The Pie's the Limit

Tim Lawrence reflects on some good and bad catering experiences

It’s my experience that the catering at the Racecourse is pretty nondescript, so my short review of football-ground pies does not include our own half-time fayre. In some respects this, as you will see, is a good thing. My assessment starts at the top, the Egon Ronay of offerings, and ends, rather painfully, at what must be the worst, most manky of lunches in the entire Football League.

  1. The most magnificent of pies available at footy grounds is the Chicken Balti Pie at the Bescot Stadium, Walsall. This, coincidentally, is my most local of Division 2 grounds. Most people who live in Birmingham can say that they have seen or driven past the Taj Mahal (the restaurant, of course) but only those who have been to the Bescot can truly claim to have been to Balti heaven. The pie has great big lumps of chicken, a delicious spicy sauce, and is not at all runny or difficult to eat. Next time you are watching the Reds at Walsall, HAVE ONE. It's even worth a special trip.

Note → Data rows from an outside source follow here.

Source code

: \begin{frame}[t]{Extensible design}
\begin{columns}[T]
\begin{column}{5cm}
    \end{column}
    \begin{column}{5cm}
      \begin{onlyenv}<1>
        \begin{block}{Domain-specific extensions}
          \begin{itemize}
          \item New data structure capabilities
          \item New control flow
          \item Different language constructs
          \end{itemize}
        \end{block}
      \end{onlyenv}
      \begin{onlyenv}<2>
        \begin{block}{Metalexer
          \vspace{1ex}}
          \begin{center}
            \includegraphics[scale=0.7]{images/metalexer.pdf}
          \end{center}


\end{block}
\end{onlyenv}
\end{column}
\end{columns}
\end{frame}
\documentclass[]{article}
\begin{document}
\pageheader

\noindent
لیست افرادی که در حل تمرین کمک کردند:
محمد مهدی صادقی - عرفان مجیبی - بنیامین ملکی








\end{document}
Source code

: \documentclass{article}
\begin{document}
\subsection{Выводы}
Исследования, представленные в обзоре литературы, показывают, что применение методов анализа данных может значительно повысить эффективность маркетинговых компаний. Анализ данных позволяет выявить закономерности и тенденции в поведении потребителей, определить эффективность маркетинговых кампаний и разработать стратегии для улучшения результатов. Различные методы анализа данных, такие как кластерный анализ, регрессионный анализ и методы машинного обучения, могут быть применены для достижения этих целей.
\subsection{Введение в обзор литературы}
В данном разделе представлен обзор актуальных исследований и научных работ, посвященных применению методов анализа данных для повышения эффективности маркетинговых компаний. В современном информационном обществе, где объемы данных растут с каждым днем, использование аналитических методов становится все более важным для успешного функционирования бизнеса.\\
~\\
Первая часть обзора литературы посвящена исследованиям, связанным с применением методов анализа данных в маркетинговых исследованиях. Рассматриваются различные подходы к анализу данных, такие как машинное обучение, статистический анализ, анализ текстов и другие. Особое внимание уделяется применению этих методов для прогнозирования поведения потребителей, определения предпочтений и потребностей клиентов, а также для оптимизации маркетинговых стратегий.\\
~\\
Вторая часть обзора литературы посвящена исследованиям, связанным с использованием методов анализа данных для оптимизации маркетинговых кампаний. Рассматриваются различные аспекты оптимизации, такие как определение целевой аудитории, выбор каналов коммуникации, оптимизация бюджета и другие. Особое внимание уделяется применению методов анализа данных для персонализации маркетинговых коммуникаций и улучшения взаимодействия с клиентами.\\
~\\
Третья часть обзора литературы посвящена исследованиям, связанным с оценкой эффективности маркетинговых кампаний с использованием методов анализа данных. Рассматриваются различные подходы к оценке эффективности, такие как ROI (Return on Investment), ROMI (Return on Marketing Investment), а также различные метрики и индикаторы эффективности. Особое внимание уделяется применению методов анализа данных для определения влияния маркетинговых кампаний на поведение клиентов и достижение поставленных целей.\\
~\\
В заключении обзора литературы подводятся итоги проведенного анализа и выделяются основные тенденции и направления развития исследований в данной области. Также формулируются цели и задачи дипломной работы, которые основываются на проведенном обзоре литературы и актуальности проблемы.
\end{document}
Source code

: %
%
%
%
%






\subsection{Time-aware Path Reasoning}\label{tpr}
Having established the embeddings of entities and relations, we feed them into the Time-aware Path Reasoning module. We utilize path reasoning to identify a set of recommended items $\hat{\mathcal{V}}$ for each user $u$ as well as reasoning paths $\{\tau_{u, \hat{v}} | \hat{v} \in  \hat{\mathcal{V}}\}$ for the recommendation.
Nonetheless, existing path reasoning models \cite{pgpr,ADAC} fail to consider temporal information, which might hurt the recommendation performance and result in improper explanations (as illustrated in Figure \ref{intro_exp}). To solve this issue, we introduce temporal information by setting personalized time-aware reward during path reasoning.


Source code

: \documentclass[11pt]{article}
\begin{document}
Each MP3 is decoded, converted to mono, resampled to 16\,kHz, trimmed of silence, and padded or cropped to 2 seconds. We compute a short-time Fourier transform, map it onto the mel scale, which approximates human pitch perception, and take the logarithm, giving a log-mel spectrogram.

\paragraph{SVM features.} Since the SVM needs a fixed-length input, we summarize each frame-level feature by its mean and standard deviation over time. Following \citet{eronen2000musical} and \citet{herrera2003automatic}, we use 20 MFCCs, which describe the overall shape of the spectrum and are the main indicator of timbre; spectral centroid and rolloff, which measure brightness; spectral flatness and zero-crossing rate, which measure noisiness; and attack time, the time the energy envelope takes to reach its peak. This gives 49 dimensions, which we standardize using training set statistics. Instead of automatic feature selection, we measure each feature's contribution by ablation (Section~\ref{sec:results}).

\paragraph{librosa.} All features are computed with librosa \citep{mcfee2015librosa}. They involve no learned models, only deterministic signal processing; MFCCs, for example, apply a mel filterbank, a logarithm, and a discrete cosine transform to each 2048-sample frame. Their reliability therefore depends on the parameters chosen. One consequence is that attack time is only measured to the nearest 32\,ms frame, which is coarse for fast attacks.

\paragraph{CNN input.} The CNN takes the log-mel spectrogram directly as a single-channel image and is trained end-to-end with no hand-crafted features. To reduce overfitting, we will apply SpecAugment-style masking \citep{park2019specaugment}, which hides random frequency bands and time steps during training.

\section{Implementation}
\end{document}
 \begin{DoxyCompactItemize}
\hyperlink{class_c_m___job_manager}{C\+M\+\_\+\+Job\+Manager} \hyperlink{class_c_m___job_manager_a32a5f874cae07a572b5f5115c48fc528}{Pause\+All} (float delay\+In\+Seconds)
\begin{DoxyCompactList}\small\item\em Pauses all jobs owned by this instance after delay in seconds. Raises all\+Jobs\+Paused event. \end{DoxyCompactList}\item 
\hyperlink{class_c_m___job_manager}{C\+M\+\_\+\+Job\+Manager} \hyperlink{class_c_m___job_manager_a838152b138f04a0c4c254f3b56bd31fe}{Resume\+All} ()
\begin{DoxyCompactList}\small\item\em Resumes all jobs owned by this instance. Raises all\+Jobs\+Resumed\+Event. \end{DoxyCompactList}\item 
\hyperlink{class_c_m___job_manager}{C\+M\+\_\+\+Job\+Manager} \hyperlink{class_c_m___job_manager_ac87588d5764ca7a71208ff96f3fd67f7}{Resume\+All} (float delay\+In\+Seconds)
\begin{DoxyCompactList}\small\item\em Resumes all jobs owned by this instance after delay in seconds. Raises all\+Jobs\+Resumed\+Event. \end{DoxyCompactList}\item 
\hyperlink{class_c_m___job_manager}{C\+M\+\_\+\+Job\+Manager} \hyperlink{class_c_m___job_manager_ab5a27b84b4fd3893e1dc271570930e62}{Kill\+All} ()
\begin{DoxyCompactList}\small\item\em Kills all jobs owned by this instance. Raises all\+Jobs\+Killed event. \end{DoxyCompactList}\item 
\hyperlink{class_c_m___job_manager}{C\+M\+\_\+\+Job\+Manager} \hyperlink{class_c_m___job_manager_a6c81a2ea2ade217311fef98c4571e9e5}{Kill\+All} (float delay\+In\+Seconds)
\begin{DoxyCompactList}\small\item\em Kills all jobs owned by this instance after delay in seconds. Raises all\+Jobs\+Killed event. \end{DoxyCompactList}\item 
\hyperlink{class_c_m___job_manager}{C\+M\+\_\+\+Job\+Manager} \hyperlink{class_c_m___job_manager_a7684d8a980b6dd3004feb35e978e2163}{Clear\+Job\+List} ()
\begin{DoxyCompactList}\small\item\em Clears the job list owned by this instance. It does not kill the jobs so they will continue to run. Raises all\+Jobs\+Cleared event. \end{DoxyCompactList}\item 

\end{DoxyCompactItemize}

  2. Purely for value at about 90p, the runner-up is the Meat & Potato Pie at Blackpool. The weird tiny little refreshments hutch is on the terrace as you walk in. The pie, which I remember was also endorsed by my Dad, contained just the right amount of potato which blended sympathetically with the mince-type meat. The overall flavour was satisfying and memorable and it also helped that two pies were available for the usual price of one.

  3. The genuine Cornish Pasties at Bristol Rovers come next. Third place is the highest I can award for two reasons. First, I despise Rovers. Their ground belongs to the rugby club and has the worst possible viewing angle for away fans. They have an insufferable range of pre- match entertainment and always seem to beat us to the play-offs. Secondly, I had a burger not a pasty while I was there. Those who had one all said how fab they had been…so they get a mention anyway.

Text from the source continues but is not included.